(Dataset extract Opens)
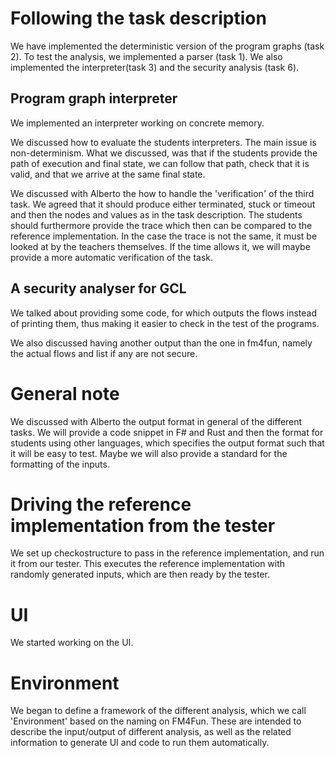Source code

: # Following the task description
We have implemented the deterministic version of the program graphs (task 2). To test the analysis, we implemented a parser (task 1). We also implemented the interpreter(task 3) and the security analysis (task 6).

## Program graph interpreter

We implemented an interpreter working on concrete memory.

We discussed how to evaluate the students interpreters. The main issue is non-determinism. What we discussed, was that if the students provide the path of execution and final state, we can follow that path, check that it is valid, and that we arrive at the same final state.

We discussed with Alberto the how to handle the 'verification' of the third task. We agreed that it should produce either terminated, stuck or timeout and then the nodes and values as in the task description. The students should furthermore provide the trace which then can be compared to the reference implementation. In the case the trace is not the same, it must be looked at by the teachers themselves. If the time allows it, we will maybe provide a more automatic verification of the task.

## A security analyser for GCL
We talked about providing some code, for which outputs the flows instead of printing them, thus making it easier to check in the test of the programs.

We also discussed having another output than the one in fm4fun, namely the actual flows and list if any are not secure.

# General note
We discussed with Alberto the output format in general of the different tasks. We will provide a code snippet in F# and Rust and then the format for students using other languages, which specifies the output format such that it will be easy to test. Maybe we will also provide a standard for the formatting of the inputs.

# Driving the reference implementation from the tester
We set up checkostructure to pass in the reference implementation, and run it from our tester. This executes the reference implementation with randomly generated inputs, which are then ready by the tester.

# UI
We started working on the UI.

# Environment
We began to define a framework of the different analysis, which we call 'Environment' based on the naming on FM4Fun. These are intended to describe the input/output of different analysis, as well as the related information to generate UI and code to run them automatically.
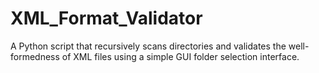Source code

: # XML_Format_Validator
A Python script that recursively scans directories and validates the well-formedness of XML files using a simple GUI folder selection interface.
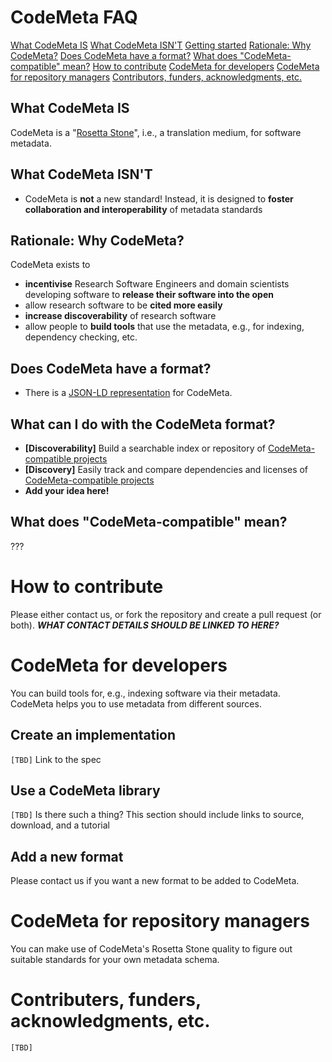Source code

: # CodeMeta FAQ

[What CodeMeta IS](#what-code-meta-is)
[What CodeMeta ISN'T](#what-code-meta-isnt)
[Getting started](#getting-started)
[Rationale: Why CodeMeta?](#rationale-why-codemeta)
[Does CodeMeta have a format?](#does-codemeta-have-a-format)
[What does "CodeMeta-compatible" mean?](#what-does-codemeta-compatible-mean)
[How to contribute](#how-to-contribute)
[CodeMeta for developers](#codemeta-for-developers)
[CodeMeta for repository managers](#codemeta-for-repository-managers)
[Contributors, funders, acknowledgments, etc.](#contributors-funders-acknowledgments-etc)


## What CodeMeta IS

CodeMeta is a "[Rosetta Stone](https://en.wikipedia.org/wiki/Rosetta_Stone)", i.e., a translation medium, for software metadata.

## What CodeMeta ISN'T

- CodeMeta is **not** a new standard! Instead, it is designed to **foster collaboration and interoperability** of metadata standards

## Rationale: Why CodeMeta?

CodeMeta exists to

-  **incentivise** Research Software Engineers and domain scientists developing software to **release their software into the open**
- allow research software to be **cited more easily**
- **increase discoverability** of research software
- allow people to **build tools** that use the metadata, e.g., for indexing, dependency checking, etc.

## Does CodeMeta have a format?

- There is a [JSON-LD representation](../../blob/master/codemeta.jsonld) for CodeMeta.

## What can I do with the CodeMeta format?

- **[Discoverability]** Build a searchable index or repository of [CodeMeta-compatible projects](#what-does-"codemeta-compatible"-mean?)
- **[Discovery]** Easily track and compare dependencies and licenses of [CodeMeta-compatible projects](#what-does-"codemeta-compatible"-mean?)
- **Add your idea here!** 

## What does "CodeMeta-compatible" mean?

???

# How to contribute

Please either contact us, or fork the repository and create a pull request (or both).
***WHAT CONTACT DETAILS SHOULD BE LINKED TO HERE?***

# CodeMeta for developers

You can build tools for, e.g., indexing software via their metadata. CodeMeta helps you to use metadata from different sources.

## Create an implementation

`[TBD]` Link to the spec

## Use a CodeMeta library

`[TBD]` Is there such a thing? This section should include links to source, download, and a tutorial

## Add a new format

Please contact us if you want a new format to be added to CodeMeta.


# CodeMeta for repository managers

You can make use of CodeMeta's Rosetta Stone quality to figure out suitable standards for your own metadata schema.

# Contributers, funders, acknowledgments, etc.

`[TBD]`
(Dataset extract Closes)
Work required:
Within the entries above, give again exactly the lines starting at the one that contains "## A security analyser for GCL" and ending at the one that contains "## Rationale: Why CodeMeta?", leaving out the pictures.

Exercise answer:
## A security analyser for GCL
We talked about providing some code, for which outputs the flows instead of printing them, thus making it easier to check in the test of the programs.

We also discussed having another output than the one in fm4fun, namely the actual flows and list if any are not secure.

# General note
We discussed with Alberto the output format in general of the different tasks. We will provide a code snippet in F# and Rust and then the format for students using other languages, which specifies the output format such that it will be easy to test. Maybe we will also provide a standard for the formatting of the inputs.

# Driving the reference implementation from the tester
We set up checkostructure to pass in the reference implementation, and run it from our tester. This executes the reference implementation with randomly generated inputs, which are then ready by the tester.

# UI
We started working on the UI.

# Environment
We began to define a framework of the different analysis, which we call 'Environment' based on the naming on FM4Fun. These are intended to describe the input/output of different analysis, as well as the related information to generate UI and code to run them automatically.
Source code

: # XML_Format_Validator
A Python script that recursively scans directories and validates the well-formedness of XML files using a simple GUI folder selection interface.
Source code

: # CodeMeta FAQ

[What CodeMeta IS](#what-code-meta-is)
[What CodeMeta ISN'T](#what-code-meta-isnt)
[Getting started](#getting-started)
[Rationale: Why CodeMeta?](#rationale-why-codemeta)
[Does CodeMeta have a format?](#does-codemeta-have-a-format)
[What does "CodeMeta-compatible" mean?](#what-does-codemeta-compatible-mean)
[How to contribute](#how-to-contribute)
[CodeMeta for developers](#codemeta-for-developers)
[CodeMeta for repository managers](#codemeta-for-repository-managers)
[Contributors, funders, acknowledgments, etc.](#contributors-funders-acknowledgments-etc)


## What CodeMeta IS

CodeMeta is a "[Rosetta Stone](https://en.wikipedia.org/wiki/Rosetta_Stone)", i.e., a translation medium, for software metadata.

## What CodeMeta ISN'T

- CodeMeta is **not** a new standard! Instead, it is designed to **foster collaboration and interoperability** of metadata standards

## Rationale: Why CodeMeta?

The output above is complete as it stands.